(Document images with source code)

--- START ---

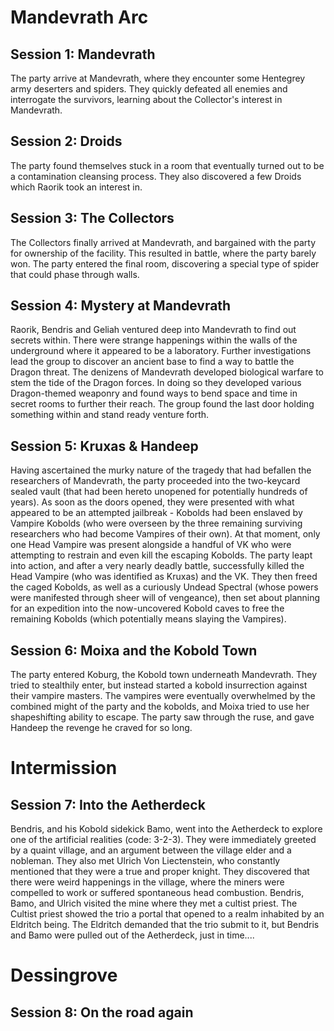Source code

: # Mandevrath Arc

## Session 1: Mandevrath

The party arrive at Mandevrath, where they encounter some Hentegrey army deserters and spiders. They quickly defeated all enemies and interrogate the survivors, learning about the Collector's interest in Mandevrath.

## Session 2: Droids

The party found themselves stuck in a room that eventually turned out to be a contamination cleansing process. They also discovered a few Droids which Raorik took an interest in.

## Session 3: The Collectors

The Collectors finally arrived at Mandevrath, and bargained with the party for ownership of the facility. This resulted in battle, where the party barely won. The party entered the final room, discovering a special type of spider that could phase through walls.

## Session 4: Mystery at Mandevrath

Raorik, Bendris and Geliah ventured deep into Mandevrath to find out secrets within. There were strange happenings within the walls of the underground where it appeared to be a laboratory. Further investigations lead the group to discover an ancient base to find a way to battle the Dragon threat. The denizens of Mandevrath developed biological warfare to stem the tide of the Dragon forces. In doing so they developed various Dragon-themed weaponry and found ways to bend space and time in secret rooms to further their reach. The group found the last door holding something within and stand ready venture forth.

## Session 5: Kruxas & Handeep

Having ascertained the murky nature of the tragedy that had befallen the researchers of Mandevrath, the party proceeded into the two-keycard sealed vault (that had been hereto unopened for potentially hundreds of years). As soon as the doors opened, they were presented with what appeared to be an attempted jailbreak - Kobolds had been enslaved by Vampire Kobolds (who were overseen by the three remaining surviving researchers who had become Vampires of their own). At that moment, only one Head Vampire was present alongside a handful of VK who were attempting to restrain and even kill the escaping Kobolds. The party leapt into action, and after a very nearly deadly battle, successfully killed the Head Vampire (who was identified as Kruxas) and the VK. They then freed the caged Kobolds, as well as a curiously Undead Spectral (whose powers were manifested through sheer will of vengeance), then set about planning for an expedition into the now-uncovered Kobold caves to free the remaining Kobolds (which potentially means slaying the Vampires).

## Session 6: Moixa and the Kobold Town

The party entered Koburg, the Kobold town underneath Mandevrath. They tried to stealthily enter, but instead started a kobold insurrection against their vampire masters. The vampires were eventually overwhelmed by the combined might of the party and the kobolds, and Moixa tried to use her shapeshifting ability to escape. The party saw through the ruse, and gave Handeep the revenge he craved for so long.

# Intermission

## Session 7: Into the Aetherdeck

Bendris, and his Kobold sidekick Bamo, went into the Aetherdeck to explore one of the artificial realities (code: 3-2-3). They were immediately greeted by a quaint village, and an argument between the village elder and a nobleman. They also met Ulrich Von Liectenstein, who constantly mentioned that they were a true and proper knight. They discovered that there were weird happenings in the village, where the miners were compelled to work or suffered spontaneous head combustion. Bendris, Bamo, and Ulrich visited the mine where they met a cultist priest. The Cultist priest showed the trio a portal that opened to a realm inhabited by an Eldritch being. The Eldritch demanded that the trio submit to it, but Bendris and Bamo were pulled out of the Aetherdeck, just in time....

# Dessingrove

## Session 8: On the road again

--- END ---

Task requirements: Copy each entry exactly as written. Images should not appear in the copy.

Task response:
Source code

: # Mandevrath Arc

## Session 1: Mandevrath

The party arrive at Mandevrath, where they encounter some Hentegrey army deserters and spiders. They quickly defeated all enemies and interrogate the survivors, learning about the Collector's interest in Mandevrath.

## Session 2: Droids

The party found themselves stuck in a room that eventually turned out to be a contamination cleansing process. They also discovered a few Droids which Raorik took an interest in.

## Session 3: The Collectors

The Collectors finally arrived at Mandevrath, and bargained with the party for ownership of the facility. This resulted in battle, where the party barely won. The party entered the final room, discovering a special type of spider that could phase through walls.

## Session 4: Mystery at Mandevrath

Raorik, Bendris and Geliah ventured deep into Mandevrath to find out secrets within. There were strange happenings within the walls of the underground where it appeared to be a laboratory. Further investigations lead the group to discover an ancient base to find a way to battle the Dragon threat. The denizens of Mandevrath developed biological warfare to stem the tide of the Dragon forces. In doing so they developed various Dragon-themed weaponry and found ways to bend space and time in secret rooms to further their reach. The group found the last door holding something within and stand ready venture forth.

## Session 5: Kruxas & Handeep

Having ascertained the murky nature of the tragedy that had befallen the researchers of Mandevrath, the party proceeded into the two-keycard sealed vault (that had been hereto unopened for potentially hundreds of years). As soon as the doors opened, they were presented with what appeared to be an attempted jailbreak - Kobolds had been enslaved by Vampire Kobolds (who were overseen by the three remaining surviving researchers who had become Vampires of their own). At that moment, only one Head Vampire was present alongside a handful of VK who were attempting to restrain and even kill the escaping Kobolds. The party leapt into action, and after a very nearly deadly battle, successfully killed the Head Vampire (who was identified as Kruxas) and the VK. They then freed the caged Kobolds, as well as a curiously Undead Spectral (whose powers were manifested through sheer will of vengeance), then set about planning for an expedition into the now-uncovered Kobold caves to free the remaining Kobolds (which potentially means slaying the Vampires).

## Session 6: Moixa and the Kobold Town

The party entered Koburg, the Kobold town underneath Mandevrath. They tried to stealthily enter, but instead started a kobold insurrection against their vampire masters. The vampires were eventually overwhelmed by the combined might of the party and the kobolds, and Moixa tried to use her shapeshifting ability to escape. The party saw through the ruse, and gave Handeep the revenge he craved for so long.

# Intermission

## Session 7: Into the Aetherdeck

Bendris, and his Kobold sidekick Bamo, went into the Aetherdeck to explore one of the artificial realities (code: 3-2-3). They were immediately greeted by a quaint village, and an argument between the village elder and a nobleman. They also met Ulrich Von Liectenstein, who constantly mentioned that they were a true and proper knight. They discovered that there were weird happenings in the village, where the miners were compelled to work or suffered spontaneous head combustion. Bendris, Bamo, and Ulrich visited the mine where they met a cultist priest. The Cultist priest showed the trio a portal that opened to a realm inhabited by an Eldritch being. The Eldritch demanded that the trio submit to it, but Bendris and Bamo were pulled out of the Aetherdeck, just in time....

# Dessingrove

## Session 8: On the road again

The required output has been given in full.